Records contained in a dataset
*** Block opens ***

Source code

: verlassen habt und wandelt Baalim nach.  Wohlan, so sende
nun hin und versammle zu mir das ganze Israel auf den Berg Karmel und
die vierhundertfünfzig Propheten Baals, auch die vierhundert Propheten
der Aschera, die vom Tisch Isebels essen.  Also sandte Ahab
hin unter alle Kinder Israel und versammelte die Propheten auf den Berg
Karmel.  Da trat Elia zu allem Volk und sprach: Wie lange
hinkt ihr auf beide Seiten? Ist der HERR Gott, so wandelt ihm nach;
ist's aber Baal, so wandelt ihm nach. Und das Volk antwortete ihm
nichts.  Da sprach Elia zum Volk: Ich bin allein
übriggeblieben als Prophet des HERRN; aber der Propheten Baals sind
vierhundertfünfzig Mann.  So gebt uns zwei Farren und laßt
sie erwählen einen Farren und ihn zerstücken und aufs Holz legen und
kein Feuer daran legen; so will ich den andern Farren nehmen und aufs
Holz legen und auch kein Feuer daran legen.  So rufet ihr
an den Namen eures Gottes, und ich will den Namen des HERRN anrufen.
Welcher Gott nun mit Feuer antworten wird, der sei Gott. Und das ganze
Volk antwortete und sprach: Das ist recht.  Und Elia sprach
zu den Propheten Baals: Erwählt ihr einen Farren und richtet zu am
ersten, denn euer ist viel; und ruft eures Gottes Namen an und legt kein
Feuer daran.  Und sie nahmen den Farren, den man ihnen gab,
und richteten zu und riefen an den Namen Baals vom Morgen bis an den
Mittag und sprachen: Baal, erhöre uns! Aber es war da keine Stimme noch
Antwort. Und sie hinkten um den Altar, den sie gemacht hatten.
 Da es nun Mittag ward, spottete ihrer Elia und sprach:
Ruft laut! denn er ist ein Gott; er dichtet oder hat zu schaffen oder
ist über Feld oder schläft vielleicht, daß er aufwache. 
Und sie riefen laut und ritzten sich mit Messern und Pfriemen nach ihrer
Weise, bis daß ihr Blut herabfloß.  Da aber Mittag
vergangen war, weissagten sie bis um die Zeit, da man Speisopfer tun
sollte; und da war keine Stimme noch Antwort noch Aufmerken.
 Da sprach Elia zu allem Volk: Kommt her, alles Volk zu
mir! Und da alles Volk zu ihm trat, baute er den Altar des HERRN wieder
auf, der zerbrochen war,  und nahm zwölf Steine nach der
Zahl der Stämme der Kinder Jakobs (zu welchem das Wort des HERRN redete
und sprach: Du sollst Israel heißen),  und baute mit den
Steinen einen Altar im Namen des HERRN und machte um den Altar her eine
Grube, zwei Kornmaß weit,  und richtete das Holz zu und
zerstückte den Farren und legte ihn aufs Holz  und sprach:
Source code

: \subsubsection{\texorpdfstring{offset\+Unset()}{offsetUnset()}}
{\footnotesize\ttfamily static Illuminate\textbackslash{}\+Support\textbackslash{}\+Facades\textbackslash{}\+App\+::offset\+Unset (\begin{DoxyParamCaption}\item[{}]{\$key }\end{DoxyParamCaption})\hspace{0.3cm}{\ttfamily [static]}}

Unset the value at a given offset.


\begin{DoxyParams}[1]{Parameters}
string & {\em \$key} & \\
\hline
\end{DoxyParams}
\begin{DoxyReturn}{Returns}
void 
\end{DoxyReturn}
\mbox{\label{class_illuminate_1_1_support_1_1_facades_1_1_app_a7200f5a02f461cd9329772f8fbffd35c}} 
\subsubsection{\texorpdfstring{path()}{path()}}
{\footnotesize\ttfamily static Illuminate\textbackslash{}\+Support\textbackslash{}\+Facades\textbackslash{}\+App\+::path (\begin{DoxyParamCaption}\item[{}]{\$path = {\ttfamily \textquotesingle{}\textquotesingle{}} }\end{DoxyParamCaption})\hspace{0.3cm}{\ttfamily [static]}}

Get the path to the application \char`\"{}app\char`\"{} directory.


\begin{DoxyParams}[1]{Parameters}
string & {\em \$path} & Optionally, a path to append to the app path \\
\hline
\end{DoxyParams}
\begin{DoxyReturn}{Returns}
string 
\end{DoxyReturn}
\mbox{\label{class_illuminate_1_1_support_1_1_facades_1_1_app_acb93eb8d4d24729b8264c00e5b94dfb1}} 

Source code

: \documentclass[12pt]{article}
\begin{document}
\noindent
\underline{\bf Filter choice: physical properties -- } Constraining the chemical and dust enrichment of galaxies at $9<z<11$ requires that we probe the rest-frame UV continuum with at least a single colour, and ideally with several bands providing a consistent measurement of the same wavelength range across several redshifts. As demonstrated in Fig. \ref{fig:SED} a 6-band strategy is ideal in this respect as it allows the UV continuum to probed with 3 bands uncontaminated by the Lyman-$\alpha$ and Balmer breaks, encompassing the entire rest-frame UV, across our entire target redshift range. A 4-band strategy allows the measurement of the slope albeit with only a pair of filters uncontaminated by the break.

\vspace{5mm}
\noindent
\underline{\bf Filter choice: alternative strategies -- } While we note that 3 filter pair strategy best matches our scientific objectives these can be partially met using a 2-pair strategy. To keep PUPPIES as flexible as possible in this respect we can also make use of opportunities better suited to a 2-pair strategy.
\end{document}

*** Block closes ***

**What is expected:**
Start at the first line of the entries and stop at the line with "der Aschera, die". Retype each of those lines exactly, both ends included.

**Completed exercise:**
Source code

: verlassen habt und wandelt Baalim nach.  Wohlan, so sende
nun hin und versammle zu mir das ganze Israel auf den Berg Karmel und
die vierhundertfünfzig Propheten Baals, auch die vierhundert Propheten
der Aschera, die vom Tisch Isebels essen.  Also sandte Ahab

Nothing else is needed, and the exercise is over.